Cette nuit partout dans le monde, on a célébré la manière dont Dieu s’y est pris cette fois-ci : Un enfant nous est né ! Malgré le bruit des armes que connaissent tant de régions du monde ; malgré les tensions sociales et les crises politiques qui malmènent bien des pays ; malgré les découragements, les tristesses que peuvent ressentir les mal-aimés, les mal-écoutés, les mal-heureux qui nous entourent ou dont nous faisons peut-être partie, beaucoup cette nuit, et en ce jour encore, ont entendu cet appel éternel des anges à nous lever – même dans notre nuit – pour nous rassembler autour de cet enfant venu de Dieu.

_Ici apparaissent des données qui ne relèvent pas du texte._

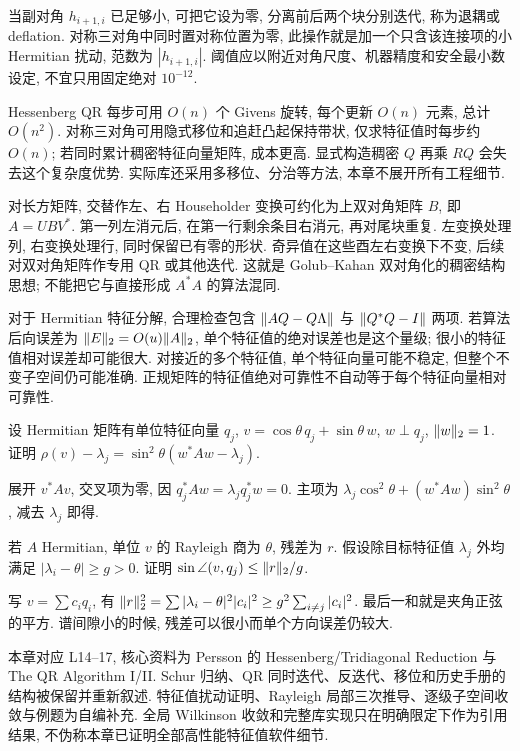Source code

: 当副对角 $h_{i+1,i}$ 已足够小, 可把它设为零, 分离前后两个块分别迭代, 称为退耦或 deflation. 对称三对角中同时置对称位置为零, 此操作就是加一个只含该连接项的小 Hermitian 扰动, 范数为 $|h_{i+1,i}|$. 阈值应以附近对角尺度、机器精度和安全最小数设定, 不宜只用固定绝对 $10^{-12}$.

Hessenberg QR 每步可用 $O(n)$ 个 Givens 旋转, 每个更新 $O(n)$ 元素, 总计 $O(n^2)$. 对称三对角可用隐式移位和追赶凸起保持带状, 仅求特征值时每步约 $O(n)$; 若同时累计稠密特征向量矩阵, 成本更高. 显式构造稠密 $Q$ 再乘 $RQ$ 会失去这个复杂度优势. 实际库还采用多移位、分治等方法, 本章不展开所有工程细节.

对长方矩阵, 交替作左、右 Householder 变换可约化为上双对角矩阵 $B$, 即 $A=UBV^*$. 第一列左消元后, 在第一行剩余条目右消元, 再对尾块重复. 左变换处理列, 右变换处理行, 同时保留已有零的形状. 奇异值在这些酉左右变换下不变, 后续对双对角矩阵作专用 QR 或其他迭代. 这就是 Golub--Kahan 双对角化的稠密结构思想; 不能把它与直接形成 $A^*A$ 的算法混同.

对于 Hermitian 特征分解, 合理检查包含 $\norm{AQ-Q\Lambda}$ 与 $\norm{Q^*Q-I}$ 两项. 若算法后向误差为 $\norm{E}_2=O(u)\norm{A}_2$, 单个特征值的绝对误差也是这个量级; 很小的特征值相对误差却可能很大. 对接近的多个特征值, 单个特征向量可能不稳定, 但整个不变子空间仍可能准确. 正规矩阵的特征值绝对可靠性不自动等于每个特征向量相对可靠性.

\begin{exercise}
设 Hermitian 矩阵有单位特征向量 $q_j$, $v=\cos\theta\,q_j+\sin\theta\,w$, $w\perp q_j$, $\norm{w}_2=1$. 证明 $\rho(v)-\lambda_j=\sin^2\theta(w^*Aw-\lambda_j)$.
\end{exercise}
\begin{solution}
展开 $v^*Av$, 交叉项为零, 因 $q_j^*Aw=\lambda_jq_j^*w=0$. 主项为 $\lambda_j\cos^2\theta+(w^*Aw)\sin^2\theta$, 减去 $\lambda_j$ 即得.
\end{solution}
\begin{exercise}
若 $A$ Hermitian, 单位 $v$ 的 Rayleigh 商为 $\theta$, 残差为 $r$. 假设除目标特征值 $\lambda_j$ 外均满足 $|\lambda_i-\theta|\ge g>0$. 证明 $\sin\angle(v,q_j)\le\norm{r}_2/g$.
\end{exercise}
\begin{solution}
写 $v=\sum c_iq_i$, 有 $\norm{r}_2^2=\sum|\lambda_i-\theta|^2|c_i|^2\ge g^2\sum_{i\ne j}|c_i|^2$. 最后一和就是夹角正弦的平方. 谱间隙小的时候, 残差可以很小而单个方向误差仍较大.
\end{solution}
\begin{remark}
本章对应 L14--17, 核心资料为 Persson 的 Hessenberg/Tridiagonal Reduction 与 The QR Algorithm I/II. Schur 归纳、QR 同时迭代、反迭代、移位和历史手册的结构被保留并重新叙述. 特征值扰动证明、Rayleigh 局部三次推导、逐级子空间收敛与例题为自编补充. 全局 Wilkinson 收敛和完整库实现只在明确限定下作为引用结果, 不伪称本章已证明全部高性能特征值软件细节.
\end{remark}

Une fois de plus, il continue d’exercer en ce monde volontiers sceptique, parfois cynique, une étrange attirance. En tout cas nous voilà réunis autour de lui. Un étrange envoyé de Dieu, plutôt déconcertant : Dieu qui vient nous parler au travers d’un enfant couché dans une crèche. Il est là humble, petit, venu sans tambour ni trompette, sans ces effets spéciaux dont la Bible est pourtant familière : tonnerre, éclairs, tremblements de terre… Il vient dans le silence, cet enfant qui nous tend les bras pour que nous prenions soin de lui.
En lui, c’est Dieu qui vient à nous, ont annoncé les anges. Un Dieu qui vient comme un enfant ! Et donc le contraire d’un Dieu qui viendrait pour s’imposer ; qui exige ; le contraire d’un Dieu qui vient pour nous sermonner et dont les premiers mots seraient des injonctions du genre : je veux, tu dois, il faut, il est interdit de… (alors que c’est peut-être cela l’image de Dieu que certains ont tenté de nous apprendre faute d’avoir bien lu les Evangiles…).

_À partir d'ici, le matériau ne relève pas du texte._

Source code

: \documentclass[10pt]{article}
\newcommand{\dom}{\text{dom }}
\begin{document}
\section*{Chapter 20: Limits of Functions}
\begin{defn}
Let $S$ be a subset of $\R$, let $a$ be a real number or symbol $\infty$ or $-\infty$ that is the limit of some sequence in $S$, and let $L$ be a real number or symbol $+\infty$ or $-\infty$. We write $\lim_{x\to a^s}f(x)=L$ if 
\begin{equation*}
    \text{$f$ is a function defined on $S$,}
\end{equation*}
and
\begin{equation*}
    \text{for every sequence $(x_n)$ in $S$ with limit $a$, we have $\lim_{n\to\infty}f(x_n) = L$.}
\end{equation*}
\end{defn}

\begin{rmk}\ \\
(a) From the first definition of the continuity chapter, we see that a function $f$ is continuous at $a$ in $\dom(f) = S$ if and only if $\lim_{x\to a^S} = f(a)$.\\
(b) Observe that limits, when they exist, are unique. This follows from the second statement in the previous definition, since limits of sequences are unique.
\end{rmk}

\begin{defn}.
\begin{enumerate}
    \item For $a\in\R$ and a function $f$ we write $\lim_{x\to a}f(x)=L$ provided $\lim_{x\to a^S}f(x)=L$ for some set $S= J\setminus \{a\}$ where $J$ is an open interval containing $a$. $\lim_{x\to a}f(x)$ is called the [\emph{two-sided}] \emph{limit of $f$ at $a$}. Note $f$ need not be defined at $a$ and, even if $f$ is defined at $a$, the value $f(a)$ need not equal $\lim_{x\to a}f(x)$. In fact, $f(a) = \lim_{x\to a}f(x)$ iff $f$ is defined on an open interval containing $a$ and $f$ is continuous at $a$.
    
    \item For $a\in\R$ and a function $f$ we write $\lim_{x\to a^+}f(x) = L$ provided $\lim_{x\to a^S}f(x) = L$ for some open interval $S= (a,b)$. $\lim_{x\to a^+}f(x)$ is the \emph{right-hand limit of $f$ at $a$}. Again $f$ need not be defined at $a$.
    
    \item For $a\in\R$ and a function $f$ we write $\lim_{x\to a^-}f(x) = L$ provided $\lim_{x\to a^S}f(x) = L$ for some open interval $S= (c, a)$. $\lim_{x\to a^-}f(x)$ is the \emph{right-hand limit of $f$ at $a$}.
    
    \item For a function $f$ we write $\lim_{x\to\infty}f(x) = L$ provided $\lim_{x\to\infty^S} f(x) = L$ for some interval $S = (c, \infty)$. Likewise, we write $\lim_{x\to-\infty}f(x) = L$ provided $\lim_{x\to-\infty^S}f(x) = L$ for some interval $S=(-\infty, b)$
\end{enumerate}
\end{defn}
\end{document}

Un petit enfant : autrement dit un Dieu désarmé, un Dieu qui n’utilise pas l’arme de la peur, de l’obligation, de la contrainte. Il ne cherche pas à se faire aimer en faisant du chantage : du genre « je t’aimerai si tu m’aimes ». Nous le savons, spontanément un enfant se confie sans condition… Dieu c’est pareil : il nous aime inconditionnellement ; sans que nous ne le méritions. Son amour fait toujours le premier pas : il suffit là aussi de bien lire les Evangiles.
Un Dieu qui n’impose pas sa toute-puissance. Cela ne veut pas dire qu’il est sans force ou sans puissance : la force terrible d’un tout-petit c’est justement qu’il est puissamment désarmant. C’est lui qui nous fait craquer… et nous voilà comme démunis, ne sachant trop comment s’y prendre (surtout nous les hommes !) quand on le dépose dans nos bras. Nous sentons alors monter en nous une étrange émotion, une tendresse émerveillée. Une attention extrême, devant ce cadeau qui nous est confié… et voilà que sa fragilité-même fait monter en nous le meilleur de nous-mêmes. C’est sa force : c’est la force de l’amour. C’est celle-là que Dieu nous apporte. C’est la seule force qui vaille, celle qui peut faire des miracles, la seule qui peut engendrer la vie. Le meilleur de nous-mêmes, n’est-ce pas l’amour qui l’a fait naître en nous ? et qui le fait grandir ? L’amour qui seul redonne de la confiance. La solidarité qui apporte le courage ; qui seul construit un avenir juste et durable. L’amour bienveillant qui construit des ponts et fait tomber les murs de l’indifférence ou du mépris. L’amour affectueux pour ceux qui sont proches et ceux qui sont loin, et qui s’étend aussi à notre sœur la terre et à toutes ces créatures. Voilà ce que nous apporte comme seule arme, comme seule force celui qu’Isaïe appelle Le Prince de la Paix. Il se confie à nous, il nous tend les bras : allons-nous exaucer sa demande d’amour pour lui, pour notre humanité, pour notre maison commune ?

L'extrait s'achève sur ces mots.